#### [What is expected]
Read the lines of the data below and retrieve those with "interval".

#### [Exercise data]

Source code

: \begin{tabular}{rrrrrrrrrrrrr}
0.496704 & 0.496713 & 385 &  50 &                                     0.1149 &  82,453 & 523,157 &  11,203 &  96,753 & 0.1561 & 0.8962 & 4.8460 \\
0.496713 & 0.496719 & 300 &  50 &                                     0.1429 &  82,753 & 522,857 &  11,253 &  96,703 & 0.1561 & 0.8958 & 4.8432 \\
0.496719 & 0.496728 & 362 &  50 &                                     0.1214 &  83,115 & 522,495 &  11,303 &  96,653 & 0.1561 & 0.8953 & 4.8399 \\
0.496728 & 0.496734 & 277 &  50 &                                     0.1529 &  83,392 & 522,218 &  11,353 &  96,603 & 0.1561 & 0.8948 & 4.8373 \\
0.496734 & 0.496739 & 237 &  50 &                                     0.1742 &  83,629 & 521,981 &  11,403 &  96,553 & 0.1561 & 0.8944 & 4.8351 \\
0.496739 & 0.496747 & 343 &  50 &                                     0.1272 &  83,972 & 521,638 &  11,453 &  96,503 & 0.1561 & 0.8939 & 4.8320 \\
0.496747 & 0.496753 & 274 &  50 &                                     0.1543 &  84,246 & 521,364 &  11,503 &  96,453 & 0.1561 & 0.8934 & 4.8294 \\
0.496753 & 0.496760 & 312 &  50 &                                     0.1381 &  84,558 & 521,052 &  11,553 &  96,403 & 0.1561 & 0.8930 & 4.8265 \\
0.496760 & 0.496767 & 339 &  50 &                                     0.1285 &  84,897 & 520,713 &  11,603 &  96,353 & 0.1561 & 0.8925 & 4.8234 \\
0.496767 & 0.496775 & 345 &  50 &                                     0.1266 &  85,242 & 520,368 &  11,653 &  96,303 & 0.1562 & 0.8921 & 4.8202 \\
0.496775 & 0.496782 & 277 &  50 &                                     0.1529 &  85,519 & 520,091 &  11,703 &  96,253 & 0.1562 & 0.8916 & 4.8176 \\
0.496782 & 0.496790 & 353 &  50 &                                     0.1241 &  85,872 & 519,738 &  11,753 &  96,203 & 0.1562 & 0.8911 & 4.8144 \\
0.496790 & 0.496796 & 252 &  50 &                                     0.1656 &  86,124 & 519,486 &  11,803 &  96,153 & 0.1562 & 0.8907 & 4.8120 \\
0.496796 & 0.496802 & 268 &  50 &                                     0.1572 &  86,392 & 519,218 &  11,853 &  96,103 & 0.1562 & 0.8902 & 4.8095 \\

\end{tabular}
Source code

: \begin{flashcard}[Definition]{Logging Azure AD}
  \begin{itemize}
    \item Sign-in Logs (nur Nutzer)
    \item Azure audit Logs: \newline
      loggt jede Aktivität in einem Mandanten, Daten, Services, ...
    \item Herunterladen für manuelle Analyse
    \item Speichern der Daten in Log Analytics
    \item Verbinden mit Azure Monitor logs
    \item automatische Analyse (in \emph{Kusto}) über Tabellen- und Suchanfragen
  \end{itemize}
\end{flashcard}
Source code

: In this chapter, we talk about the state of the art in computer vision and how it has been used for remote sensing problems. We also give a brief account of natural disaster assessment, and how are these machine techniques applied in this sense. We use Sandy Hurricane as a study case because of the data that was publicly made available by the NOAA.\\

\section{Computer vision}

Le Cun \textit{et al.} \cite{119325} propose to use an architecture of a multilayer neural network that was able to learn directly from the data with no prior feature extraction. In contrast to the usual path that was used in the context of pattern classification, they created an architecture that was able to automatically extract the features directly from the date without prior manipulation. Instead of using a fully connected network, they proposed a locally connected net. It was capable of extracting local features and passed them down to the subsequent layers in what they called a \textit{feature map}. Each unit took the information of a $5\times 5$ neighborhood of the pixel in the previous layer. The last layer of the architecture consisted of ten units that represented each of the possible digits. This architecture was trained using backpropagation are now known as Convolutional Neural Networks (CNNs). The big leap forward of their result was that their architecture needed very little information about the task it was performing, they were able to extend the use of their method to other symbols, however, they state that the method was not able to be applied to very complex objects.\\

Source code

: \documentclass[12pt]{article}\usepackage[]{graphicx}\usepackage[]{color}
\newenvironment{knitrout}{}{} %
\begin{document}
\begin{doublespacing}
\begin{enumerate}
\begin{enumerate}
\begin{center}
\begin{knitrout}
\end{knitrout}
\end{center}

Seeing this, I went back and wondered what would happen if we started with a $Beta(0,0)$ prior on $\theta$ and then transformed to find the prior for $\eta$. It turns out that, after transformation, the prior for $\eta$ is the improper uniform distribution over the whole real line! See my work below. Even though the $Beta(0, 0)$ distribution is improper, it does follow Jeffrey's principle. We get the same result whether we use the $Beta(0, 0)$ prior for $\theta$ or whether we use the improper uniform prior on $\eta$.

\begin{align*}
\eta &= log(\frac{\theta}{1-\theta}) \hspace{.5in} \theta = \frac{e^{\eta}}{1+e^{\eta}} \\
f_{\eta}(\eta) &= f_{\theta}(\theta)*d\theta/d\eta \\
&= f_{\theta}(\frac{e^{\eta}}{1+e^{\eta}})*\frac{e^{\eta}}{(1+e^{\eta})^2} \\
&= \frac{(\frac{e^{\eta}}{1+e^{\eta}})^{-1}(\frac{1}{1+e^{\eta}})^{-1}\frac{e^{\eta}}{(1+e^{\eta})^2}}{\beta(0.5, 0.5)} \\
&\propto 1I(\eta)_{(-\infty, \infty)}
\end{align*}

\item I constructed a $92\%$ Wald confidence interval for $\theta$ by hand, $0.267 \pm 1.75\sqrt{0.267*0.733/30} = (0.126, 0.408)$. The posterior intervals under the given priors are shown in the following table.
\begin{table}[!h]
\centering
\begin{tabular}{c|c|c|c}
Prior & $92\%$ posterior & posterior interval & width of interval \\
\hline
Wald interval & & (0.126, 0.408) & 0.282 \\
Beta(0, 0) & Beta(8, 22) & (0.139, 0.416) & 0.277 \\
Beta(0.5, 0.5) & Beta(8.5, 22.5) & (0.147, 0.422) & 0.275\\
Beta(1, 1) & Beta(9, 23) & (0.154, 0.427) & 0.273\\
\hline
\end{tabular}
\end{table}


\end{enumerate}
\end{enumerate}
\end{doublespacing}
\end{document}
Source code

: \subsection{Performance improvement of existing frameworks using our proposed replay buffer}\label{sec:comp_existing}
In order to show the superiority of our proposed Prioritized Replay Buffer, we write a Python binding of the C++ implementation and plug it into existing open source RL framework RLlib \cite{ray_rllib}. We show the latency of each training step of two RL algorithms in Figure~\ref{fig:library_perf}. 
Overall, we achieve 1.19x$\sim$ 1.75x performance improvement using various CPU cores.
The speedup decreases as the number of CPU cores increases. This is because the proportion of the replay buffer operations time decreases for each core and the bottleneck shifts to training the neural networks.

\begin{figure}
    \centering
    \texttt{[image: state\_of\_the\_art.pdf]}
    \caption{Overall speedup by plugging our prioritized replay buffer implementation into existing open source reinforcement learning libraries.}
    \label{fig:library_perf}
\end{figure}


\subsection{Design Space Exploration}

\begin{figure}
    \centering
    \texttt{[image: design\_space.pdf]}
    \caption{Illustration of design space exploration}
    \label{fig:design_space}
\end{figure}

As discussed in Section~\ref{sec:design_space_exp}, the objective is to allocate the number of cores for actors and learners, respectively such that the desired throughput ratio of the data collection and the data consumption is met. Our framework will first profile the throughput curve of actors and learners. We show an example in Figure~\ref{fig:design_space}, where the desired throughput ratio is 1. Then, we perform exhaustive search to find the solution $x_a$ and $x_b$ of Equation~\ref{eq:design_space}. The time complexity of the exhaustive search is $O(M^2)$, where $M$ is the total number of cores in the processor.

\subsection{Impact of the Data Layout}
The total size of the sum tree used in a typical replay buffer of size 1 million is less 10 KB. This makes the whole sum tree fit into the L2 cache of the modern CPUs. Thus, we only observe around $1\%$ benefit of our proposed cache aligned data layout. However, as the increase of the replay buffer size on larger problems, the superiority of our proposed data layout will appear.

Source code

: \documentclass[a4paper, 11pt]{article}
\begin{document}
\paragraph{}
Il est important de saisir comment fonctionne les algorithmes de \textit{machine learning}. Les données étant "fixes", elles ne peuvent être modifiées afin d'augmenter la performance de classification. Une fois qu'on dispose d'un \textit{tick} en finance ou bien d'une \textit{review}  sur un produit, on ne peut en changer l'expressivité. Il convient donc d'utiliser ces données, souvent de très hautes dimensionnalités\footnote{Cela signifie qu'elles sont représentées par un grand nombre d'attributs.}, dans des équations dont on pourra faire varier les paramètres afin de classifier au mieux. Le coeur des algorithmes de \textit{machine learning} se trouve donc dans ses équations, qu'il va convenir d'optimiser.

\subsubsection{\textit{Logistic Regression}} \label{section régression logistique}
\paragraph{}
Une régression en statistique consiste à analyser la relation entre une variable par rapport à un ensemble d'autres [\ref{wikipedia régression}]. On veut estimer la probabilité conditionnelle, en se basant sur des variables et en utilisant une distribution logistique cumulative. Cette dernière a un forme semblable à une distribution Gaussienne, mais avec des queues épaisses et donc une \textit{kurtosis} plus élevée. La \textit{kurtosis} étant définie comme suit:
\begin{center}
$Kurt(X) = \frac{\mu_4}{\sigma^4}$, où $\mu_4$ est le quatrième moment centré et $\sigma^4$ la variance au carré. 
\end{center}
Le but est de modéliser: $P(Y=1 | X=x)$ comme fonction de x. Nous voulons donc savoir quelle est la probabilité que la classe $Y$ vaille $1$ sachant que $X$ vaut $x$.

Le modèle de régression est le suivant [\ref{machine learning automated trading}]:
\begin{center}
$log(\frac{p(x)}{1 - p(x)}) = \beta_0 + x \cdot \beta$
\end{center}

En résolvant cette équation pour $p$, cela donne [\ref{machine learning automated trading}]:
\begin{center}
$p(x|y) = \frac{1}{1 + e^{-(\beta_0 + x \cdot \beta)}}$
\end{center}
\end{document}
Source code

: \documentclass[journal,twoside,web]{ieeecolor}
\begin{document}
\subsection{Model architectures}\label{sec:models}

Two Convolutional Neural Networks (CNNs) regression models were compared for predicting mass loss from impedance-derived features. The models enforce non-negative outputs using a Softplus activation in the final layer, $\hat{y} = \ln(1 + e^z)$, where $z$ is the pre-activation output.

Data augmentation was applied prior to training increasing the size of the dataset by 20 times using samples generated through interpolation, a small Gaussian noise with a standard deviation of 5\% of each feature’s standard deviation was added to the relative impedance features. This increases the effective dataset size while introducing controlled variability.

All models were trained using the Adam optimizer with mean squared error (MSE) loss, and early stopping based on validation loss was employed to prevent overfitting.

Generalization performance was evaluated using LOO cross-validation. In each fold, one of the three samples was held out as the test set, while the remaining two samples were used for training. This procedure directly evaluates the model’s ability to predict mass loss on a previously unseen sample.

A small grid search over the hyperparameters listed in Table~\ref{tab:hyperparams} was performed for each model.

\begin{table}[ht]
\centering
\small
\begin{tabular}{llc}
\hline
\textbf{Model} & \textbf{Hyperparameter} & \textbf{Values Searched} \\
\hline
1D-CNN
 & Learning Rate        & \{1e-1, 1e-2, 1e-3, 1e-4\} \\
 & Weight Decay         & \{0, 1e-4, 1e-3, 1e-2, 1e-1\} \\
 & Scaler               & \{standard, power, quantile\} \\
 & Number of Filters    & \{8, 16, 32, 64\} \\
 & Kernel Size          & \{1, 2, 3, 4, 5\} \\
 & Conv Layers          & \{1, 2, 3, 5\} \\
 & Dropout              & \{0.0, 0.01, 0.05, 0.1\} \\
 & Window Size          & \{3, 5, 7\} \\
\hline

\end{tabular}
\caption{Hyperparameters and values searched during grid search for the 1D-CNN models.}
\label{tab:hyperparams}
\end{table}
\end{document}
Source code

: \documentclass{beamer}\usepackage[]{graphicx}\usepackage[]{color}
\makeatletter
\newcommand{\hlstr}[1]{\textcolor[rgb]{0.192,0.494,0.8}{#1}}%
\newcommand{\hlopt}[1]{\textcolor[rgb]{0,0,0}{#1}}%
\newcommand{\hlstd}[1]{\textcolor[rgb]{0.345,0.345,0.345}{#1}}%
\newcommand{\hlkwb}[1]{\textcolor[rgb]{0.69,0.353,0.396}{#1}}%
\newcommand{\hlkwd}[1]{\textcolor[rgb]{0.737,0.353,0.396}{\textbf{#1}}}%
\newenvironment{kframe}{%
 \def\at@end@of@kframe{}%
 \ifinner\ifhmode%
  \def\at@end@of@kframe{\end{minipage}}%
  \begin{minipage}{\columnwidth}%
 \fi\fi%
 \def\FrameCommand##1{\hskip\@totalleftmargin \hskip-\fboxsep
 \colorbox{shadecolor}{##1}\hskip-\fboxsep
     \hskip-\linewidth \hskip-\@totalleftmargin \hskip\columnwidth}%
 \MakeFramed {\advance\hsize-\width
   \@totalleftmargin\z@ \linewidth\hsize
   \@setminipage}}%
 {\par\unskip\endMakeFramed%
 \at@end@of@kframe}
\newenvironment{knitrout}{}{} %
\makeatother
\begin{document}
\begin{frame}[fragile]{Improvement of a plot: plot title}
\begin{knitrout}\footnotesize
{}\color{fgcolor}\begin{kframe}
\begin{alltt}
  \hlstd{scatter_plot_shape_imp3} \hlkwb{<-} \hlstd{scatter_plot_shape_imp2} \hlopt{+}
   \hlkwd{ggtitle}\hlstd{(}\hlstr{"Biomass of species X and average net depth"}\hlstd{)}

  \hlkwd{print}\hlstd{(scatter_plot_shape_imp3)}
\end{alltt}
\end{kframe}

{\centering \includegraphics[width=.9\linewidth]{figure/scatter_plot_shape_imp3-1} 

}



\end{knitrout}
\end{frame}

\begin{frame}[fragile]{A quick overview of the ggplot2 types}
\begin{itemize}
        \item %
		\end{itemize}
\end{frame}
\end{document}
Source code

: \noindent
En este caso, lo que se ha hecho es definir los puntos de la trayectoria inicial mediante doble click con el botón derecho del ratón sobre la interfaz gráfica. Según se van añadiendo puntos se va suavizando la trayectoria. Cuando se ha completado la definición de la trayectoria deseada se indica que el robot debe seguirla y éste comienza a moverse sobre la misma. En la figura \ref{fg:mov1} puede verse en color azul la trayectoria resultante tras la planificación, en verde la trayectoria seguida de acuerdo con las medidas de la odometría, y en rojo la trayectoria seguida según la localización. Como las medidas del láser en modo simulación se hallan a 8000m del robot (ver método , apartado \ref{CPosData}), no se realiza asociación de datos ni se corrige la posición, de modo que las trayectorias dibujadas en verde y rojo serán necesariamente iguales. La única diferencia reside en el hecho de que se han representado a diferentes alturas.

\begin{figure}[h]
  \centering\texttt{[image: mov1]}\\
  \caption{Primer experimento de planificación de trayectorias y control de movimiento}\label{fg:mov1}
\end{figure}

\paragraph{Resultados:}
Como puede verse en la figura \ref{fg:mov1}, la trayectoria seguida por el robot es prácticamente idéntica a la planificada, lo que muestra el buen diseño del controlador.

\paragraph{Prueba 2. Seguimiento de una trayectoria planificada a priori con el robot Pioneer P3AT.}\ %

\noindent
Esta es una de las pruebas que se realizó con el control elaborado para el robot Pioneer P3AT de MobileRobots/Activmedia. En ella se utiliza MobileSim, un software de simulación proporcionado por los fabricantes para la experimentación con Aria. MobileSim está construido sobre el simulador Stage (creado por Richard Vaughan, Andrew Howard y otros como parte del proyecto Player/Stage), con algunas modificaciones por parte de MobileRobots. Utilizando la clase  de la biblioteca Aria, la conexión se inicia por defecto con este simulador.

#### [Exercise answer]
\item I constructed a $92\%$ Wald confidence interval for $\theta$ by hand, $0.267 \pm 1.75\sqrt{0.267*0.733/30} = (0.126, 0.408)$. The posterior intervals under the given priors are shown in the following table.
Prior & $92\%$ posterior & posterior interval & width of interval \\
Wald interval & & (0.126, 0.408) & 0.282 \\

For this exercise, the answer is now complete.